Community-Based Conservation of Wetlands and Cranes in the Lake Victoria Catchments, Uganda
Jimmy Muheebwa is Project Manager of Nature Uganda’s Crane and Wetland Conservation Project. Receiving over 60 inches of rain per year, the wetlands of Southern Uganda form part of the catchment of Lake Victoria and are an important ecosystem for both biodiversity and the communities who surround them.
In recent decades as human population has risen, the wetlands have become degraded and fragmented, with large areas drained and converted for agriculture and livestock production. Wildlife has declined, and worst affected has been the Grey Crowned Crane – The National Bird of Uganda. Loss of breeding grounds and food sources have seen populations decline by 80% over the past 30 years. Forced to raid crops for food, birds have been persecuted and trapped for illegal trade, further contributing to their decline.
Over the last eight years, Jimmy has led conservation efforts for the species. Using cranes as a flagship, his work has had a tremendous impact on both wildlife and the communities who depend on the wetland’s natural resources.
Recognising that community participation is essential to conservation success, Jimmy works with local people to raise awareness of the free services wetlands provide. The project helps local people develop alternative livelihood practices that reduce the pressure on wetlands whilst empowering them to improve their lives. People are moving their farming activities out of the wetlands and are benefitting from increased income through more sustainable practices such as rearing chickens or goats.
With the Bwindi Impenetrable Forest, home to Uganda’s only population of mountain gorillas, bordering wetland areas, Jimmy is now seeking to develop the possibility of eco-tourism ventures, a potentially significant source of income to the region’s impoverished communities.

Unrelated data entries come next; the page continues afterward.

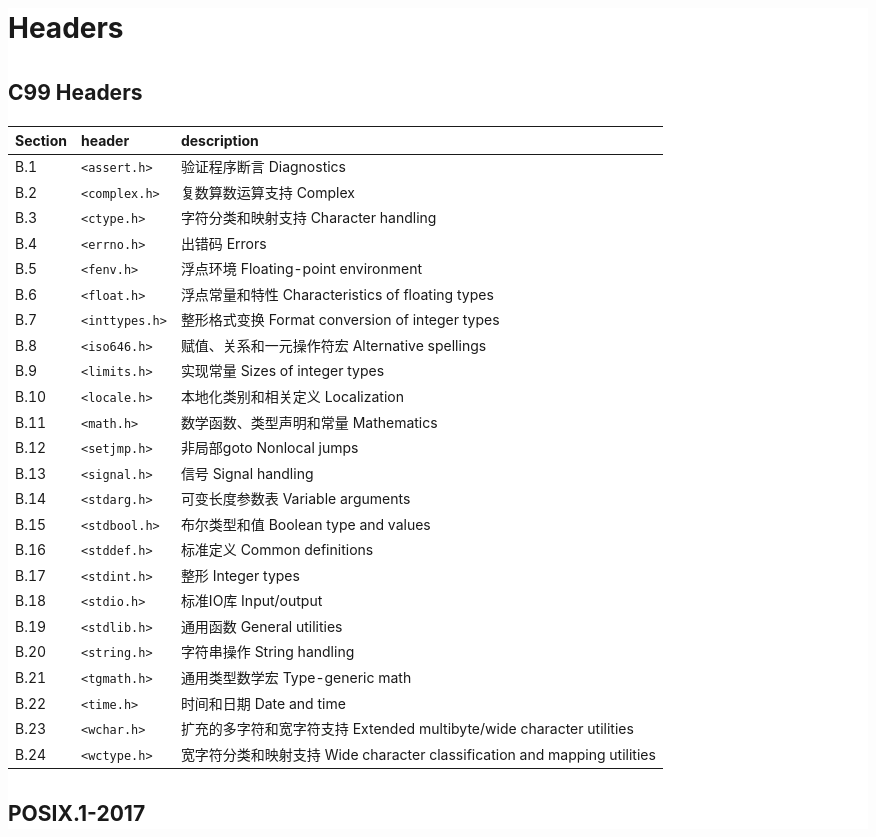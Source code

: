 #  Headers

## C99 Headers

|Section|header|description|
|:---|:---|:---|
|B.1|`<assert.h>`   | 验证程序断言 Diagnostics|
|B.2|`<complex.h>`  | 复数算数运算支持 Complex|
|B.3|`<ctype.h>`    | 字符分类和映射支持 Character handling|
|B.4|`<errno.h>`    | 出错码 Errors|
|B.5|`<fenv.h>`     | 浮点环境 Floating-point environment|
|B.6|`<float.h>`    | 浮点常量和特性 Characteristics of floating types|
|B.7|`<inttypes.h>` | 整形格式变换 Format conversion of integer types|
|B.8|`<iso646.h>`   | 赋值、关系和一元操作符宏 Alternative spellings|
|B.9|`<limits.h>`   | 实现常量 Sizes of integer types|
|B.10|`<locale.h>`  | 本地化类别和相关定义 Localization|
|B.11|`<math.h>`    | 数学函数、类型声明和常量 Mathematics|
|B.12|`<setjmp.h>`  | 非局部goto Nonlocal jumps|
|B.13|`<signal.h>`  | 信号 Signal handling|
|B.14|`<stdarg.h>`  | 可变长度参数表 Variable arguments|
|B.15|`<stdbool.h>` | 布尔类型和值 Boolean type and values|
|B.16|`<stddef.h>`  | 标准定义 Common definitions|
|B.17|`<stdint.h>`  | 整形 Integer types|
|B.18|`<stdio.h>`   | 标准IO库 Input/output|
|B.19|`<stdlib.h>`  | 通用函数 General utilities|
|B.20|`<string.h>`  | 字符串操作 String handling|
|B.21|`<tgmath.h>`  | 通用类型数学宏 Type-generic math|
|B.22|`<time.h>`    | 时间和日期 Date and time|
|B.23|`<wchar.h>`   | 扩充的多字符和宽字符支持 Extended multibyte/wide character utilities|
|B.24|`<wctype.h>`  | 宽字符分类和映射支持 Wide character classification and mapping utilities|


## POSIX.1-2017
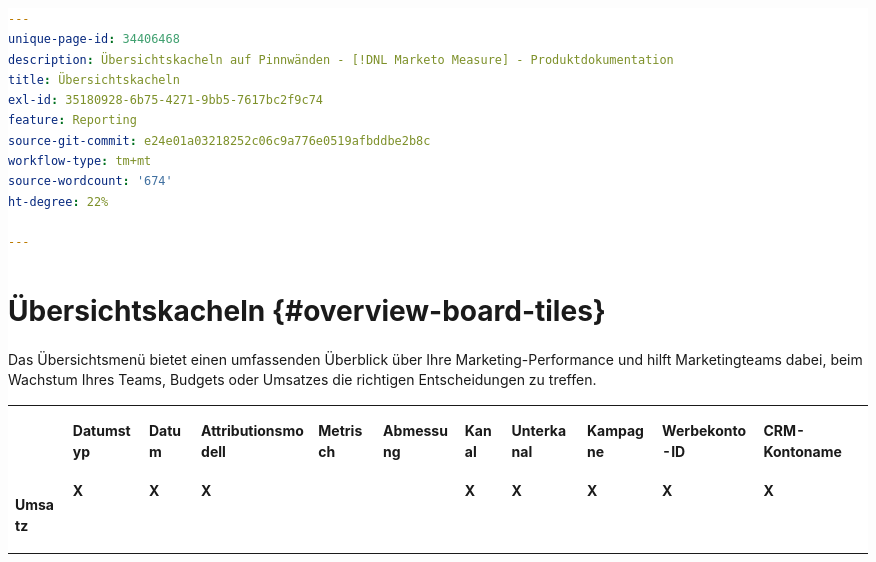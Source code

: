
 ```yaml
---
unique-page-id: 34406468
description: Übersichtskacheln auf Pinnwänden - [!DNL Marketo Measure] - Produktdokumentation
title: Übersichtskacheln
exl-id: 35180928-6b75-4271-9bb5-7617bc2f9c74
feature: Reporting
source-git-commit: e24e01a03218252c06c9a776e0519afbddbe2b8c
workflow-type: tm+mt
source-wordcount: '674'
ht-degree: 22%

---
```


# Übersichtskacheln {#overview-board-tiles}

Das Übersichtsmenü bietet einen umfassenden Überblick über Ihre Marketing-Performance und hilft Marketingteams dabei, beim Wachstum Ihres Teams, Budgets oder Umsatzes die richtigen Entscheidungen zu treffen.

<table> 
 <colgroup> 
  <col> 
  <col> 
  <col> 
  <col> 
  <col> 
  <col> 
  <col> 
  <col> 
  <col> 
  <col> 
  <col> 
 </colgroup> 
 <tbody> 
  <tr> 
   <td><br></td> 
   <td><p><strong>Datumstyp</strong></p></td> 
   <td><p><strong>Datum</strong></p></td> 
   <td><p><strong>Attributionsmodell</strong></p></td> 
   <td><p><strong>Metrisch</strong></p></td> 
   <td><p><strong>Abmessung</strong></p></td> 
   <td><p><strong>Kanal</strong></p></td> 
   <td><p><strong>Unterkanal</strong></p></td> 
   <td><p><strong>Kampagne</strong></p></td> 
   <td><p><strong>Werbekonto-ID</strong></p></td> 
   <td><p><strong>CRM-Kontoname</strong></p></td> 
  </tr> 
  <tr> 
   <td><p><strong>Umsatz</strong></p></td> 
   <td><strong>X</strong></td> 
   <td><strong>X</strong></td> 
   <td><strong>X</strong></td> 
   <td><br></td> 
   <td><br></td> 
   <td><strong>X</strong></td> 
   <td><strong>X</strong></td> 
   <td><strong>X</strong></td> 
   <td><strong>X</strong></td> 
   <td><strong>X</strong></td> 
  </tr> 
  <tr>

Local people are also taking active part in the monitoring of crane populations. Farmers are participating in “Adopt–a–crane” programmes, enhancing hands-on approaches to wetland conservation and fostering a sense of responsibility. To date, 37 crane breeding pairs have been identified by community members whose farms cranes breed on.
A draft Wetland Action Plan is ready for implementation and areas of degraded wetland are being restored. Together with the projects other activities, the future is looking brighter for cranes, wetlands and the wider ecosystem. Jimmy explains “Wetland related services previously lost through human impact are increasingly being restored. These include more and cleaner water, more thatch, mulch, tying and fuel materials and more biodiversity.”